Car l’idéologie politique islamiste est par essence anti-démocratique, anti-pluraliste. Sa phraséologie anti-capitaliste, voire anti-impérialiste, se réduit à l’anti-occidentalisme, ce qui ne l’empêche pas de collaborer avec l’impérialisme quand il le faut. L’exemple du financement de la « contra » nicaraguayenne par le produit de la vente d’armes à l’Iran en est une démonstration éclatante.
La lutte pour la démocratie et le socialisme passe donc par une confrontation avec le courant islamiste, les socialistes n’ont besoin ni du laïcisme « à la turque » ni de l’islam radical. Mais ils ne peuvent ignorer le phénomène de l’islam dans une société composée à 99 % de musulmans. La présence de ces derniers dans le mouvement de masse est inévitable. D’ailleurs, l’existence d’une confédération syndicale islamiste (Hak-is), certes minoritaire, le montre. On ne peut demander aux travailleurs musulmans de se débarrasser de leurs croyances religieuses préalablement à leur participation à la lutte des classes. Une telle attitude reviendrait à mettre des obstacles à l’unité de classe nécessaire. La lutte pour les libertés démocratiques en Turquie passe autant par une lutte contre l’Etat, entre autre sur le terrain du droit des cultes, que par une lutte contre l’islam militant, courant anti-ouvrier réactionnaire.
FUAT ORCUN,
janvier 1987
1) Les étudiants d’extrême gauche se reconnaissaient physiquement par le port de la barbe et de moustaches tombantes, alors que les étudiants d’extrême droite portaient eux la moustache courte. L’un des premiers actes de la dictature lors du coup d’Etat fut d’interdire cet affichage idéologique sur le visage !
2) Loi religieuse comprenant l’ensemble des obligations qui découlent du Coran et de la Sunna (tradition des enseignements du prophète). Elle embrasse tous les aspects de la vie individuelle et collective des musulmans.

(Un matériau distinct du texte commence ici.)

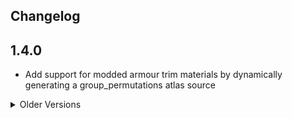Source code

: ## Changelog

## 1.4.0
- Add support for modded armour trim materials by dynamically generating a group_permutations atlas source

<details>
<summary>Older Versions</summary>

## 1.3.2
- Correct more armor trim texture names

## 1.3.1
- Add support for more armor trims
- Add support for alex's caves polarity trim
- 
## 1.3.0
- Fix trim textures missing on built-in materials when paired with AllTheTrims
- Improve compatibility with other mods (@Kikugie)
- Add auto-publishing

</details>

3) En Turquie, le terme de « réactionnaire » regroupe aussi bien tout courant religieux que tous les « conservateurs » en général… puisque dans la terminologie officielle, il n’y a que des progressistes (les kémalistes) et les « réactionnaires » (tous les autres).
4) 8.6 % pour le MSP — 1 269 918 voix — 6,4 % pour le MHP — 951 544 voix — alors qu’il avait obtenu 3,4 % en 1973. Le MHP a progressé dans les régions où le MSP reculait relativement.